## Stored entries
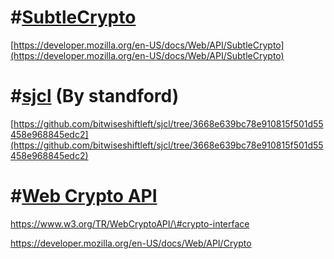 # \#[SubtleCrypto](https://developer.mozilla.org/en-US/docs/Web/API/SubtleCrypto)

[https://developer.mozilla.org/en-US/docs/Web/API/SubtleCrypto](https://developer.mozilla.org/en-US/docs/Web/API/SubtleCrypto)

# \#[sjcl](https://github.com/bitwiseshiftleft/sjcl/tree/3668e639bc78e910815f501d55458e968845edc2) \(By standford\)

[https://github.com/bitwiseshiftleft/sjcl/tree/3668e639bc78e910815f501d55458e968845edc2](https://github.com/bitwiseshiftleft/sjcl/tree/3668e639bc78e910815f501d55458e968845edc2)



# \#[**Web Crypto API**](https://developer.mozilla.org/en-US/docs/Web/API/Web_Crypto_API)

https://www.w3.org/TR/WebCryptoAPI/\#crypto-interface

https://developer.mozilla.org/en-US/docs/Web/API/Crypto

## The task
Print each line above exactly as it appears, excluding all images.

## Response to the task
 # \#[SubtleCrypto](https://developer.mozilla.org/en-US/docs/Web/API/SubtleCrypto)

[https://developer.mozilla.org/en-US/docs/Web/API/SubtleCrypto](https://developer.mozilla.org/en-US/docs/Web/API/SubtleCrypto)

# \#[sjcl](https://github.com/bitwiseshiftleft/sjcl/tree/3668e639bc78e910815f501d55458e968845edc2) \(By standford\)

[https://github.com/bitwiseshiftleft/sjcl/tree/3668e639bc78e910815f501d55458e968845edc2](https://github.com/bitwiseshiftleft/sjcl/tree/3668e639bc78e910815f501d55458e968845edc2)



# \#[**Web Crypto API**](https://developer.mozilla.org/en-US/docs/Web/API/Web_Crypto_API)

https://www.w3.org/TR/WebCryptoAPI/\#crypto-interface

https://developer.mozilla.org/en-US/docs/Web/API/Crypto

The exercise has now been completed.